Code Advanced hard · 8 min

Fine-tuning for structured extraction

What you will learn
Teach an LLM to reliably output structured data (JSON, XML) by fine-tuning on examples with constrained generation and schema validation during inference.

Why this matters

Production systems need predictable structured outputs: extracting fields from documents, parsing API responses, or converting unstructured text into databases. Fine-tuning a model specifically for this task eliminates expensive prompt engineering and hallucination-prone parsing logic, while constrained decoding ensures output always matches your schema.

Skip if: Don't fine-tune for structured extraction if: (1) you have fewer than 500 high-quality labeled examples: few-shot prompting may be sufficient, (2) your schema changes frequently: a prompt-based system is more maintainable, (3) you need real-time single-inference latency below 100ms and can't afford fine-tuned model quantization overhead, or (4) you're using a model that doesn't support constrained decoding in your inference framework.

Explanation

What it is: Fine-tuning an LLM to output structured data (JSON, XML, YAML) by training on examples where the model learns both the task logic and the format constraints. Unlike few-shot prompting, the model internalizes schema patterns, reducing hallucination and improving consistency.

How it works mechanically: You prepare a dataset where each example is an input (unstructured text) paired with a target output in your desired schema. During training, the model learns to map inputs to structured outputs via next-token prediction. At inference time, you layer on constrained decoding (e.g., via outlines or vLLM grammar modes) to force the model to generate only valid tokens that respect your schema, preventing malformed JSON or missing fields.

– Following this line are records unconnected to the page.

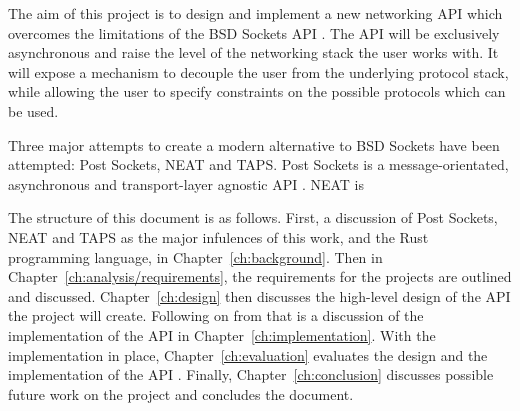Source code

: \documentclass{l4proj}
\begin{document}
The aim of this project is to design and implement a new networking API which overcomes the limitations of the BSD
Sockets API .
The API will be exclusively asynchronous and raise the level of the networking stack the user works with.
It will expose a mechanism to decouple the user from the underlying protocol stack, while allowing the user to specify
constraints on the possible protocols which can be used.

Three major attempts to create a modern alternative to BSD Sockets have been attempted: Post Sockets, NEAT and TAPS.
Post Sockets is a message-orientated, asynchronous and transport-layer agnostic API .
NEAT is

The structure of this document is as follows.
First, a discussion of Post Sockets, NEAT and TAPS as the major infulences of this work, and the Rust programming
language, in Chapter~\ref{ch:background}.
Then in Chapter~\ref{ch:analysis/requirements}, the requirements for the projects are outlined and discussed.
Chapter~\ref{ch:design} then discusses the high-level design of the API the project will create.
Following on from that is a discussion of the implementation of the API in Chapter~\ref{ch:implementation}.
With the implementation in place, Chapter~\ref{ch:evaluation} evaluates the design and the implementation of the API .
Finally, Chapter~\ref{ch:conclusion} discusses possible future work on the project and concludes the document.
\end{document}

When to use it: Use this when you have sufficient labeled data (500+), your schema is stable, and you need both reliability (schema validity) and efficiency (no post-generation parsing).

Analogy

It's like training a mail carrier to sort letters not just by learning postal zones, but by physically requiring them to place each letter in a labeled bin: the constrained decoding is the physical bin that prevents them from putting mail in the wrong slot, no matter how distracted they get.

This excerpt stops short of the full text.